Sharing vs. the earthquake in northern Italy: a cause for hope

I find it hard to concentrate on my work today. I am from Modena, Emilia Romagna, Italy, that just today has been hit by a 5.8 magnitude earthquake. I live in France, but my whole family and lots of friends are in hard-hit areas.

As I keep an eye on Twitter for news and updates, I realized that people are spontaneously mobilizing to create – apparently out of thin air – common resources that make a difference to the local people trying to cope with the earthquake’s aftermath. Let’s see:

  • first of all, there is Twitter itself. By now westerners have become accostumed to the uncanny speed with which online social networks, Twitter in particular, get on top of information and spread it as it happens. I know the math behind it (Twitter is a scale-free. multihub structure, extremely good for spreading information), but watching it happen is quite fascinating. In Modena today the cellular phone network went down: I learnt my own family was safe through a tweet by my sister. The hashtag #terremoto has been used to pass news around and coordinate: bring water to village X,  parents of children taking part in sport event Y know that they are all safe, etc. It has even be kept free of non.operational stuff, like the emergency lane of a road closed to all traffic saved ambulances and fire trucks. As often before in comparable situations, professional journalists are reduced to updating their websites based on… Twitter.
  • second, as the phone network failed and the need for communication was very urgent, people quickly figured out they could create a rough-and-ready data communication network simply removing the passwords that prevent unauthorized users to connect to the wi-fi hotspots in their homes, shops and offices. Citizens, businesses, local authorities and at least two telecommunicatioin company with a commercial wi-fi offer (TIM and Vodafone – here is the latter’s instructions) all did this. The suggestion and the instructions to reconfigure hotspots is being spread through Twitter and Facebook as I am writing this. In densely populated cities like Modena, this means a more or less complete coverage. For free, and in minutes.
  • third, thousands of people were made temporarily (and in some cases, unfortunately, more than that) homeless, as their homes need to be checked for damages by technicians. The Couchsurfing network sprung into action, asking its members to post onto a specific web page whether they were willing to take on evacuees, and for how long. Immediately several pages of offers shot up. Many list a duration of “as long as they need to”. For those who don’t know it, Couchsurfing is a network of predominantly young adults who share their couches or guest rooms: it is a way to travel to a distant city  and not only save the money of a hotel room, but also have a local that they know.
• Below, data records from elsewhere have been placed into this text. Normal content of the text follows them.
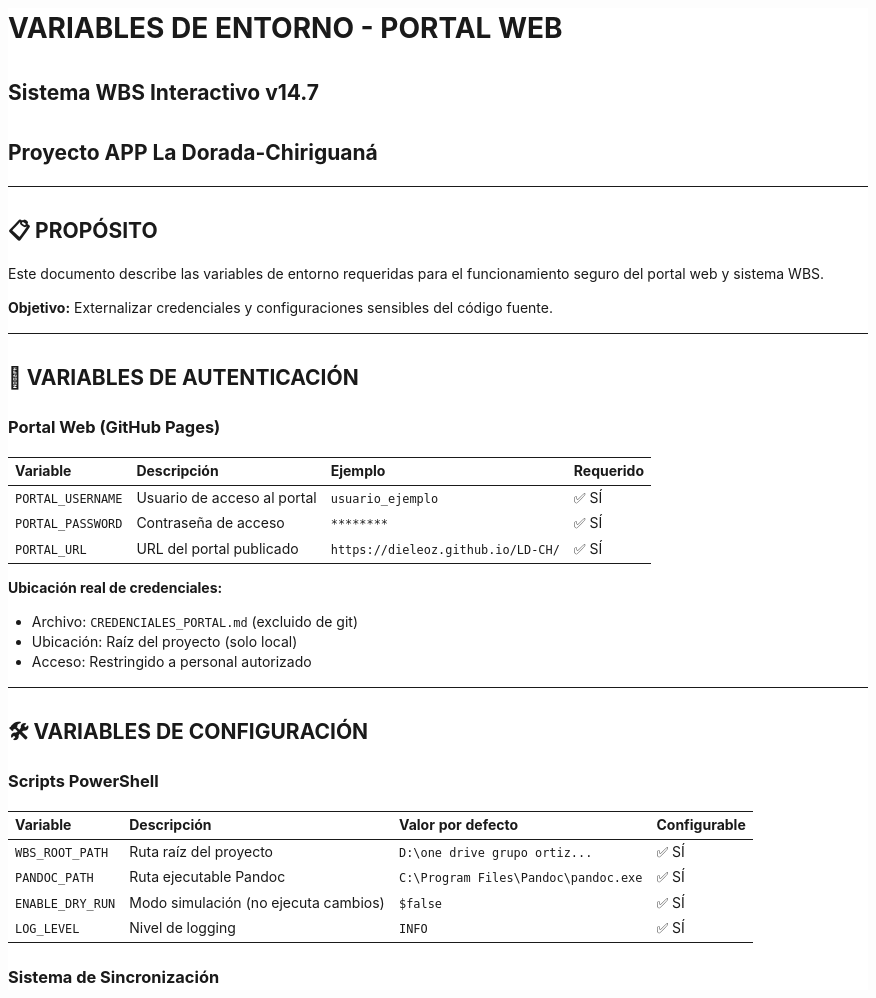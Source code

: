 # VARIABLES DE ENTORNO - PORTAL WEB
## Sistema WBS Interactivo v14.7
## Proyecto APP La Dorada-Chiriguaná

---

## 📋 PROPÓSITO

Este documento describe las variables de entorno requeridas para el funcionamiento seguro del portal web y sistema WBS.

**Objetivo:** Externalizar credenciales y configuraciones sensibles del código fuente.

---

## 🔐 VARIABLES DE AUTENTICACIÓN

### Portal Web (GitHub Pages)

| Variable | Descripción | Ejemplo | Requerido |
|:---------|:------------|:--------|:----------|
| `PORTAL_USERNAME` | Usuario de acceso al portal | `usuario_ejemplo` | ✅ SÍ |
| `PORTAL_PASSWORD` | Contraseña de acceso | `********` | ✅ SÍ |
| `PORTAL_URL` | URL del portal publicado | `https://dieleoz.github.io/LD-CH/` | ✅ SÍ |

**Ubicación real de credenciales:**
- Archivo: `CREDENCIALES_PORTAL.md` (excluido de git)
- Ubicación: Raíz del proyecto (solo local)
- Acceso: Restringido a personal autorizado

---

## 🛠️ VARIABLES DE CONFIGURACIÓN

### Scripts PowerShell

| Variable | Descripción | Valor por defecto | Configurable |
|:---------|:------------|:------------------|:-------------|
| `WBS_ROOT_PATH` | Ruta raíz del proyecto | `D:\one drive grupo ortiz...` | ✅ SÍ |
| `PANDOC_PATH` | Ruta ejecutable Pandoc | `C:\Program Files\Pandoc\pandoc.exe` | ✅ SÍ |
| `ENABLE_DRY_RUN` | Modo simulación (no ejecuta cambios) | `$false` | ✅ SÍ |
| `LOG_LEVEL` | Nivel de logging | `INFO` | ✅ SÍ |

### Sistema de Sincronización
So, these are three common resources that did not exist yesterday, and that today are helping to cope. There’s probably others I am not aware of. It is too soon to draw any final conclusions, but at least tentatively I would like to attempt two:

  1. commons are in the eye of the beholder. All of those wi-fi routers were there before. It’s just by looking at them in a new way and thinking “Hey, if I open  up my wi-fi my neighbor will be able to inform her family in a distant city that she’s all right; plus, if we all do it,. will be able to compensate for the telephone network’s failure.” instead of  “I need to keep my wi-fi protected from free riders or, worse, pirates” that the common good is created.
  2. Internet culture is conducive to creatng and maintaining commons. There is no going around it: all three phenomena (and many others) are intimately related to the Internet: enabled by its existence and consistent with hacker “do it yourself” ethics.

There may be a third one, but it is not very scientific: the seeming ease with which my countrymen and -women adopted such sharing behavior is a harbinger of hope. Looking forward to what comes next.